I really want to get Little Foot a bigger cage because the one is in is 28" X 17". When he was a baby that was okay, but he is getting more stuff in there now and needs more room. I am also planning on buying him a Carolina storm wheel and right now it won't fit with the cage he is using. However, the bad part is that I'm unemployed so I am trying to do all the cage research I can and make sure its a good choice before I spend the money. I have been looking at bigger cages by Marchioro or a Prevue 524 which is 40X21X21. Those are around $70.

I thought making my own cage might be less expensive though, I'm just really unsure how to go about doing it. I found a 3 pack of storage cubes for $18.97 and they were plastic covered so I wouldn't need to buy coroplast. I just have limited space and will be taking him to college with me in the fall, so I wanted opinions on what the best choice for Little Foot would be. I want him to have room and enjoy himself and have everything he wants in his cage.

Please help me!


----------



## Nancy (Aug 22, 2008)

If you can get a Marchioro or Prevue cage for $70, I'd go that route and then you know that when you go away to college, the cage is not only escape proof but also safe from other critters.


----------



## Tobi (Jul 21, 2009)

Hey there! My little hedgie is a free-roamer; but I had a good idea the other day.

I was assembling a shelf I bought from walmart and thought, "this wouldn't be bad for a hedgehog cage!". It's cheap and easy to put together. For the floor, some (thick) clear plastic window covering would be good and easy to clean.

The only thing to keep in mind is to make sure the depth of the shelf is high enough. The top would have to be open to make sure there is good ventilation.
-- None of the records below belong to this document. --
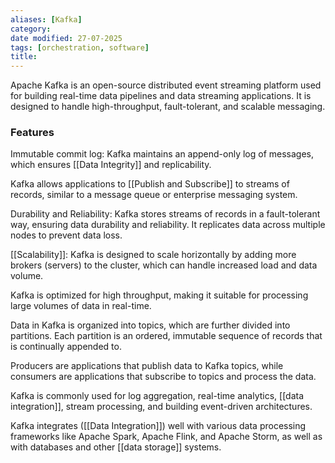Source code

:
 ```yaml
---
aliases: [Kafka]
category:
date modified: 27-07-2025
tags: [orchestration, software]
title: 
---
```

Apache Kafka is an open-source distributed event streaming platform used for building real-time data pipelines and data streaming applications. It is designed to handle high-throughput, fault-tolerant, and scalable messaging. 

### Features

Immutable commit log: Kafka maintains an append-only log of messages, which ensures [[Data Integrity]] and replicability.

Kafka allows applications to [[Publish and Subscribe]] to streams of records, similar to a message queue or enterprise messaging system.

Durability and Reliability: Kafka stores streams of records in a fault-tolerant way, ensuring data durability and reliability. It replicates data across multiple nodes to prevent data loss.

[[Scalability]]: Kafka is designed to scale horizontally by adding more brokers (servers) to the cluster, which can handle increased load and data volume.

Kafka is optimized for high throughput, making it suitable for processing large volumes of data in real-time.

Data in Kafka is organized into topics, which are further divided into partitions. Each partition is an ordered, immutable sequence of records that is continually appended to.

Producers are applications that publish data to Kafka topics, while consumers are applications that subscribe to topics and process the data.

Kafka is commonly used for log aggregation, real-time analytics, [[data integration]], stream processing, and building event-driven architectures.

Kafka integrates ([[Data Integration]]) well with various data processing frameworks like Apache Spark, Apache Flink, and Apache Storm, as well as with databases and other [[data storage]] systems.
What do you guys think of that idea?


----------



## krbshappy71 (Jul 17, 2009)

For the liner idea, you will want something more solid than plastic. I even tried a very thick shower liner and their little nails shredded it. I would suggest tarp or stronger. They are burrowing little guys and even with lots of blankets and fleece strips they will claw the bottom.


----------



## CoxMD (Apr 30, 2010)

If you could spare the $45, here's one: http://www.petsmart.com/product/index.j ... lmdn=Brand

Mines a 36" x 17" All Living Things plastic bottomed rabbit cage. I consider it to be a nice size.

Check out your local classifieds, I'm sure you could find a reasonably priced used cage.


----------



## LarryT (May 12, 2009)

CoxMD said:


> If you could spare the $45, here's one: http://www.petsmart.com/product/index.j ... lmdn=Brand
> 
> Mines a 36" x 17" All Living Things plastic bottomed rabbit cage. I consider it to be a nice size.
> 
> Check out your local classifieds, I'm sure you could find a reasonably priced used cage.
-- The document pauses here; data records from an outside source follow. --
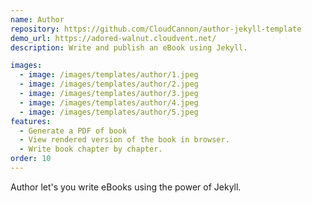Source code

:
 ```yaml
---
name: Author
repository: https://github.com/CloudCannon/author-jekyll-template
demo_url: https://adored-walnut.cloudvent.net/
description: Write and publish an eBook using Jekyll.

images:
  - image: /images/templates/author/1.jpeg
  - image: /images/templates/author/2.jpeg
  - image: /images/templates/author/3.jpeg
  - image: /images/templates/author/4.jpeg
  - image: /images/templates/author/5.jpeg
features:
  - Generate a PDF of book
  - View rendered version of the book in browser.
  - Write book chapter by chapter.
order: 10
---
```


Author let's you write eBooks using the power of Jekyll.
That cage would be a very tight fit with the Carolina Storm Wheel.


----------



## Littlefootsmama (May 23, 2010)

I know Larry; I'm keeping that in mind when looking for a new cage. His wheel is very important so the cage has to accommodate it! haha  I really liked the C&C cage idea, however, I think Nancy is right that buying an actually cage will be easier when transporting him to College. Its just very pricey for how big of a cage I want.

I was looking at a Marchioro Tommy 120; is that big enough for him?


----------



## LarryT (May 12, 2009)

Littlefootsmama said:


> I was looking at a Marchioro Tommy 120; is that big enough for him?


That cage is big enough.


----------



## Nancy (Aug 22, 2008)

The Marchioro Tommy 120 is a perfect cage. I know of many people who have it and love it. If you will have a dresser you can set it on at college, with a heating setup, that should be perfect.


----------



## LarryT (May 12, 2009)

Some of the Marchioro Tommy 120 cages are already on a stand cost about $30-40 more.


----------



## Littlefootsmama (May 23, 2010)

Fantastic! Thank you so much Larry and Nancy!

Larry- I just got the rest of the money together for Little Foot's wheel. I will let you know when I send it out. we are very excited. =)


----------